▶ EXERCISE DATA
☆ ☆ ☆ ☆

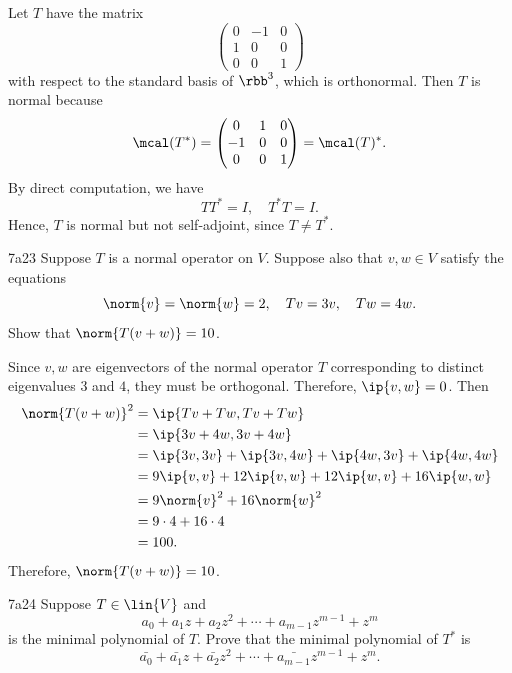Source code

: \begin{sol}
    Let $T$ have the matrix
    \[
        \begin{pmatrix}
            0 & -1 & 0 \\
            1 & 0 & 0 \\
            0 & 0 & 1
        \end{pmatrix}
    \]
    with respect to the standard basis of $\rbb^3$, which is orthonormal.
    Then $T$ is normal because
    \[
        \mcal(T^\ast) = 
        \begin{pmatrix}
            0 & 1 & 0 \\
            -1 & 0 & 0 \\
            0 & 0 & 1
        \end{pmatrix}
        = \mcal(T)^\ast.
    \]
    By direct computation, we have
    \[
        TT^\ast = I, \quad T^\ast T = I.
    \]
    Hence, $T$ is normal but not self-adjoint, since $T \neq T^\ast$.
\end{sol}

\begin{exercise}{7a23}
    Suppose $T$ is a normal operator on $V$.
    Suppose also that $v, w \in V$ satisfy the equations
    \[
        \norm{v} = \norm{w} = 2, \quad Tv = 3v, \quad Tw = 4w.
    \]
    Show that $\norm{T(v + w)} = 10$.
\end{exercise}

\begin{sol}
    Since $v, w$ are eigenvectors of the normal operator $T$ corresponding to distinct eigenvalues $3$ and $4$, they must be orthogonal.
    Therefore, $\ip{v, w} = 0$.
    Then
    \begin{align*}
        \norm{T(v + w)}^2 &= \ip{Tv + Tw, Tv + Tw} \\
        &= \ip{3v + 4w, 3v + 4w} \\
        &= \ip{3v, 3v} + \ip{3v, 4w} + \ip{4w, 3v} + \ip{4w, 4w} \\
        &= 9\ip{v, v} + 12\ip{v, w} + 12\ip{w, v} + 16\ip{w, w} \\
        &= 9\norm{v}^2 + 16\norm{w}^2 \\
        &= 9 \cdot 4 + 16 \cdot 4 \\
        &= 100.
    \end{align*}
    Therefore, $\norm{T(v + w)} = 10$.
\end{sol}

\begin{exercise}{7a24}
    Suppose $T \in \lin{V}$ and
    \[
        a_0 + a_1 z + a_2 z^2 + \cdots + a_{m-1} z^{m-1} + z^m
    \]
    is the minimal polynomial of $T$.
    Prove that the minimal polynomial of $T^\ast$ is
    \[
        \bar{a_0} + \bar{a_1} z + \bar{a_2} z^2 + \cdots + \bar{a_{m-1}} z^{m-1} + z^m.
    \]
\end{exercise}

☆ ☆ ☆ ☆

▶ WHAT THIS TASK INVOLVES
Copy all of the listing word for word, minus the images.

▶ SOLUTION TO THIS EXERCISE
Source code

: \begin{sol}
    Let $T$ have the matrix
    \[
        \begin{pmatrix}
            0 & -1 & 0 \\
            1 & 0 & 0 \\
            0 & 0 & 1
        \end{pmatrix}
    \]
    with respect to the standard basis of $\rbb^3$, which is orthonormal.
    Then $T$ is normal because
    \[
        \mcal(T^\ast) = 
        \begin{pmatrix}
            0 & 1 & 0 \\
            -1 & 0 & 0 \\
            0 & 0 & 1
        \end{pmatrix}
        = \mcal(T)^\ast.
    \]
    By direct computation, we have
    \[
        TT^\ast = I, \quad T^\ast T = I.
    \]
    Hence, $T$ is normal but not self-adjoint, since $T \neq T^\ast$.
\end{sol}

\begin{exercise}{7a23}
    Suppose $T$ is a normal operator on $V$.
    Suppose also that $v, w \in V$ satisfy the equations
    \[
        \norm{v} = \norm{w} = 2, \quad Tv = 3v, \quad Tw = 4w.
    \]
    Show that $\norm{T(v + w)} = 10$.
\end{exercise}

\begin{sol}
    Since $v, w$ are eigenvectors of the normal operator $T$ corresponding to distinct eigenvalues $3$ and $4$, they must be orthogonal.
    Therefore, $\ip{v, w} = 0$.
    Then
    \begin{align*}
        \norm{T(v + w)}^2 &= \ip{Tv + Tw, Tv + Tw} \\
        &= \ip{3v + 4w, 3v + 4w} \\
        &= \ip{3v, 3v} + \ip{3v, 4w} + \ip{4w, 3v} + \ip{4w, 4w} \\
        &= 9\ip{v, v} + 12\ip{v, w} + 12\ip{w, v} + 16\ip{w, w} \\
        &= 9\norm{v}^2 + 16\norm{w}^2 \\
        &= 9 \cdot 4 + 16 \cdot 4 \\
        &= 100.
    \end{align*}
    Therefore, $\norm{T(v + w)} = 10$.
\end{sol}

\begin{exercise}{7a24}
    Suppose $T \in \lin{V}$ and
    \[
        a_0 + a_1 z + a_2 z^2 + \cdots + a_{m-1} z^{m-1} + z^m
    \]
    is the minimal polynomial of $T$.
    Prove that the minimal polynomial of $T^\ast$ is
    \[
        \bar{a_0} + \bar{a_1} z + \bar{a_2} z^2 + \cdots + \bar{a_{m-1}} z^{m-1} + z^m.
    \]
\end{exercise}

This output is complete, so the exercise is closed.